Was ist der Unterschied zwischen traditionellen Security-Tools und einem Frontier-Modell wie Claude Mythos Preview?

Klassische Security-Tools arbeiten meist signatur- oder regelbasiert und decken Teilbereiche wie Vulnerability-Scanning oder Logging ab. Ein Frontier-Modell wie Claude Mythos Preview kombiniert tiefgehende Code- und Infrastruktur-Analyse mit der Fähigkeit, komplexe Angriffswege zu simulieren und priorisierte Maßnahmenvorschläge über den gesamten Stack hinweg zu generieren.

Warum ist der Zugang zu Claude Mythos Preview stark eingeschränkt und wer kann es nutzen?

Aufgrund des Dual-Use-Charakters des Modells – es kann sowohl Schwachstellen finden als auch theoretisch für Angriffe missbraucht werden – setzt Anthropic auf ein Whitelist-Modell mit strengen Zugangskriterien.

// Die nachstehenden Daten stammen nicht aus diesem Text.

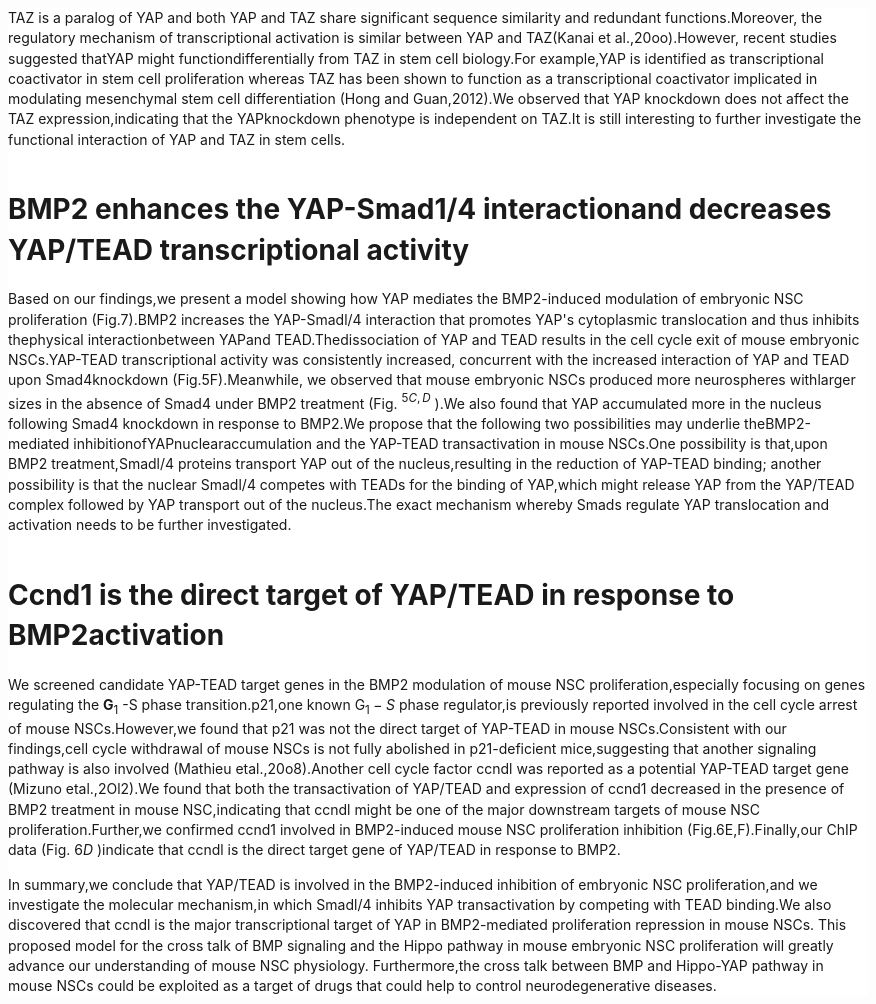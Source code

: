 TAZ is a paralog of YAP and both YAP and TAZ share significant sequence similarity and redundant functions.Moreover, the regulatory mechanism of transcriptional activation is similar between YAP and TAZ(Kanai et al.,20oo).However, recent studies suggested thatYAP might functiondifferentially from TAZ in stem cell biology.For example,YAP is identified as transcriptional coactivator in stem cell proliferation whereas TAZ has been shown to function as a transcriptional coactivator implicated in modulating mesenchymal stem cell differentiation (Hong and Guan,2012).We observed that YAP knockdown does not affect the TAZ expression,indicating that the YAPknockdown phenotype is independent on TAZ.It is still interesting to further investigate the functional interaction of YAP and TAZ in stem cells.

# BMP2 enhances the YAP-Smad1/4 interactionand decreases YAP/TEAD transcriptional activity

Based on our findings,we present a model showing how YAP mediates the BMP2-induced modulation of embryonic NSC proliferation (Fig.7).BMP2 increases the YAP-Smadl/4 interaction that promotes YAP's cytoplasmic translocation and thus inhibits thephysical interactionbetween YAPand TEAD.Thedissociation of YAP and TEAD results in the cell cycle exit of mouse embryonic NSCs.YAP-TEAD transcriptional activity was consistently increased, concurrent with the increased interaction of YAP and TEAD upon Smad4knockdown (Fig.5F).Meanwhile, we observed that mouse embryonic NSCs produced more neurospheres withlarger sizes in the absence of Smad4 under BMP2 treatment (Fig. $^ { 5 C , D }$ ).We also found that YAP accumulated more in the nucleus following Smad4 knockdown in response to BMP2.We propose that the following two possibilities may underlie theBMP2-mediated inhibitionofYAPnuclearaccumulation and the YAP-TEAD transactivation in mouse NSCs.One possibility is that,upon BMP2 treatment,Smadl/4 proteins transport YAP out of the nucleus,resulting in the reduction of YAP-TEAD binding; another possibility is that the nuclear Smadl/4 competes with TEADs for the binding of YAP,which might release YAP from the YAP/TEAD complex followed by YAP transport out of the nucleus.The exact mechanism whereby Smads regulate YAP translocation and activation needs to be further investigated.

# Ccnd1 is the direct target of YAP/TEAD in response to BMP2activation

We screened candidate YAP-TEAD target genes in the BMP2 modulation of mouse NSC proliferation,especially focusing on genes regulating the $\mathbf { G } _ { 1 }$ -S phase transition.p21,one known $\mathrm { G } _ { 1 } { - } S$ phase regulator,is previously reported involved in the cell cycle arrest of mouse NSCs.However,we found that p21 was not the direct target of YAP-TEAD in mouse NSCs.Consistent with our findings,cell cycle withdrawal of mouse NSCs is not fully abolished in p21-deficient mice,suggesting that another signaling pathway is also involved (Mathieu etal.,20o8).Another cell cycle factor ccndl was reported as a potential YAP-TEAD target gene (Mizuno etal.,2Ol2).We found that both the transactivation of YAP/TEAD and expression of ccnd1 decreased in the presence of BMP2 treatment in mouse NSC,indicating that ccndl might be one of the major downstream targets of mouse NSC proliferation.Further,we confirmed ccnd1 involved in BMP2-induced mouse NSC proliferation inhibition (Fig.6E,F).Finally,our ChIP data (Fig. $6 D$ )indicate that ccndl is the direct target gene of YAP/TEAD in response to BMP2.

In summary,we conclude that YAP/TEAD is involved in the BMP2-induced inhibition of embryonic NSC proliferation,and we investigate the molecular mechanism,in which Smadl/4 inhibits YAP transactivation by competing with TEAD binding.We also discovered that ccndl is the major transcriptional target of YAP in BMP2-mediated proliferation repression in mouse NSCs. This proposed model for the cross talk of BMP signaling and the Hippo pathway in mouse embryonic NSC proliferation will greatly advance our understanding of mouse NSC physiology. Furthermore,the cross talk between BMP and Hippo-YAP pathway in mouse NSCs could be exploited as a target of drugs that could help to control neurodegenerative diseases.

Zugang erhalten ausgewählte Hyperscaler, führende Security-Anbieter, Organisationen mit kritischen oder Open-Source-Infrastrukturen sowie geprüfte Sicherheitsforschende.

Was sollten Unternehmen jetzt tun, um von Project Glasswing und KI-Security zu profitieren?

Unternehmen sollten zunächst ihre kritischsten Anwendungen und Infrastrukturen identifizieren und mit Cloud- und Security-Partnern klären, ob und wie sie an Programme wie Project Glasswing angebunden sind. Parallel empfiehlt sich die Planung kleiner Pilotprojekte, die Anpassung von KI-Governance-Richtlinien sowie der gezielte Kompetenzaufbau im Security- und DevSecOps-Team im Umgang mit KI-basierten Findings.